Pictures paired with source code

◆ ◆ ◆ ◆

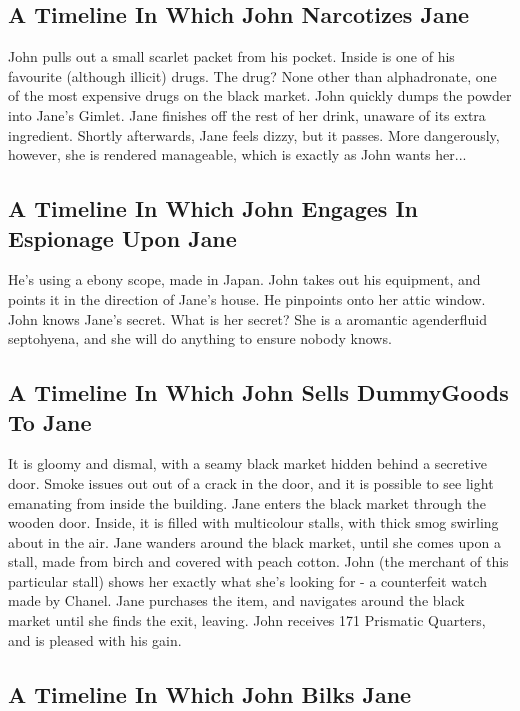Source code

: \documentclass{article}
\begin{document}
\subsection{A Timeline In Which John Narcotizes Jane}


John pulls out a small scarlet packet from his pocket. Inside is one of his favourite (although illicit) drugs.
The drug? None other than alphadronate, one of the most expensive drugs on the black market.
John quickly dumps the powder into Jane's Gimlet.
Jane finishes off the rest of her drink, unaware of its extra ingredient.
Shortly afterwards, Jane feels dizzy, but it passes.
More dangerously, however, she is rendered manageable, which is exactly as John wants her...
\subsection{A Timeline In Which John Engages In Espionage Upon Jane}


He's using a ebony scope, made in Japan.
John takes out his equipment, and points it in the direction of Jane's house. He pinpoints onto her attic window.
John knows Jane's secret. What is her secret? She is a aromantic agenderfluid septohyena, and she will do anything to ensure nobody knows.
\subsection{A Timeline In Which John Sells DummyGoods To Jane}


It is gloomy and dismal, with a seamy black market hidden behind a secretive door.
Smoke issues out out of a crack in the door, and it is possible to see light emanating from inside the building.
Jane enters the black market through the wooden door.
Inside, it is filled with multicolour stalls, with thick smog swirling about in the air.
Jane wanders around the black market, until she comes upon a stall, made from birch and covered with peach cotton.
John (the merchant of this particular stall) shows her exactly what she's looking for {-} a counterfeit watch made by Chanel.
Jane purchases the item, and navigates around the black market until she finds the exit, leaving.
John receives 171 Prismatic Quarters, and is pleased with his gain.
\subsection{A Timeline In Which John Bilks Jane}
\end{document}
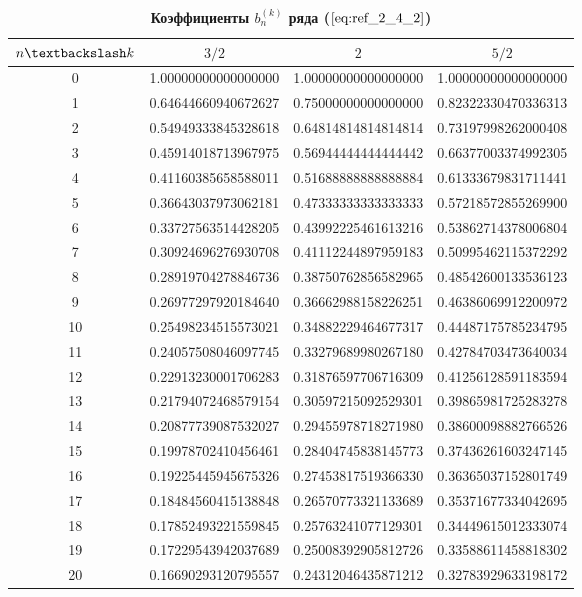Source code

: \begin{table}[]
\caption{\textbf{Коэффициенты $b_n^{(k)}$ ряда ($\ref{eq:ref_2_4_2}$)}}
\begin{center}
\begin{tabular}{|c|c|c|c|}
\hline
$n \textbackslash k$ & $3/2$ & $2$ & $5/2$ \\
\hline
0  & 1.00000000000000000 & 1.00000000000000000 & 1.00000000000000000 \\
1  & 0.64644660940672627 & 0.75000000000000000 & 0.82322330470336313 \\
2  & 0.54949333845328618 & 0.64814814814814814 & 0.73197998262000408 \\
3  & 0.45914018713967975 & 0.56944444444444442 & 0.66377003374992305 \\
4  & 0.41160385658588011 & 0.51688888888888884 & 0.61333679831711441 \\
5  & 0.36643037973062181 & 0.47333333333333333 & 0.57218572855269900 \\
6  & 0.33727563514428205 & 0.43992225461613216 & 0.53862714378006804 \\
7  & 0.30924696276930708 & 0.41112244897959183 & 0.50995462115372292 \\
8  & 0.28919704278846736 & 0.38750762856582965 & 0.48542600133536123 \\
9  & 0.26977297920184640 & 0.36662988158226251 & 0.46386069912200972 \\
10 & 0.25498234515573021 & 0.34882229464677317 & 0.44487175785234795 \\
11 & 0.24057508046097745 & 0.33279689980267180 & 0.42784703473640034 \\
12 & 0.22913230001706283 & 0.31876597706716309 & 0.41256128591183594 \\
13 & 0.21794072468579154 & 0.30597215092529301 & 0.39865981725283278 \\
14 & 0.20877739087532027 & 0.29455978718271980 & 0.38600098882766526 \\
15 & 0.19978702410456461 & 0.28404745838145773 & 0.37436261603247145 \\
16 & 0.19225445945675326 & 0.27453817519366330 & 0.36365037152801749 \\
17 & 0.18484560415138848 & 0.26570773321133689 & 0.35371677334042695 \\
18 & 0.17852493221559845 & 0.25763241077129301 & 0.34449615012333074 \\
19 & 0.17229543942037689 & 0.25008392905812726 & 0.33588611458818302 \\
20 & 0.16690293120795557 & 0.24312046435871212 & 0.32783929633198172 \\

\end{tabular}
\end{center}
\end{table}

◆ ◆ ◆ ◆

> Prompt
Would you please reproduce the entries above, starting at the line with "Which John Narcotizes" and stopping after the line with "0.56944444444444442 & 0.66377003374992305 \\"? Omit any pictures.

> Your response
\subsection{A Timeline In Which John Narcotizes Jane}


John pulls out a small scarlet packet from his pocket. Inside is one of his favourite (although illicit) drugs.
The drug? None other than alphadronate, one of the most expensive drugs on the black market.
John quickly dumps the powder into Jane's Gimlet.
Jane finishes off the rest of her drink, unaware of its extra ingredient.
Shortly afterwards, Jane feels dizzy, but it passes.
More dangerously, however, she is rendered manageable, which is exactly as John wants her...
\subsection{A Timeline In Which John Engages In Espionage Upon Jane}


He's using a ebony scope, made in Japan.
John takes out his equipment, and points it in the direction of Jane's house. He pinpoints onto her attic window.
John knows Jane's secret. What is her secret? She is a aromantic agenderfluid septohyena, and she will do anything to ensure nobody knows.
\subsection{A Timeline In Which John Sells DummyGoods To Jane}


It is gloomy and dismal, with a seamy black market hidden behind a secretive door.
Smoke issues out out of a crack in the door, and it is possible to see light emanating from inside the building.
Jane enters the black market through the wooden door.
Inside, it is filled with multicolour stalls, with thick smog swirling about in the air.
Jane wanders around the black market, until she comes upon a stall, made from birch and covered with peach cotton.
John (the merchant of this particular stall) shows her exactly what she's looking for {-} a counterfeit watch made by Chanel.
Jane purchases the item, and navigates around the black market until she finds the exit, leaving.
John receives 171 Prismatic Quarters, and is pleased with his gain.
\subsection{A Timeline In Which John Bilks Jane}
\end{document}
Source code

: \begin{table}[]
\caption{\textbf{Коэффициенты $b_n^{(k)}$ ряда ($\ref{eq:ref_2_4_2}$)}}
\begin{center}
\begin{tabular}{|c|c|c|c|}
\hline
$n \textbackslash k$ & $3/2$ & $2$ & $5/2$ \\
\hline
0  & 1.00000000000000000 & 1.00000000000000000 & 1.00000000000000000 \\
1  & 0.64644660940672627 & 0.75000000000000000 & 0.82322330470336313 \\
2  & 0.54949333845328618 & 0.64814814814814814 & 0.73197998262000408 \\
3  & 0.45914018713967975 & 0.56944444444444442 & 0.66377003374992305 \\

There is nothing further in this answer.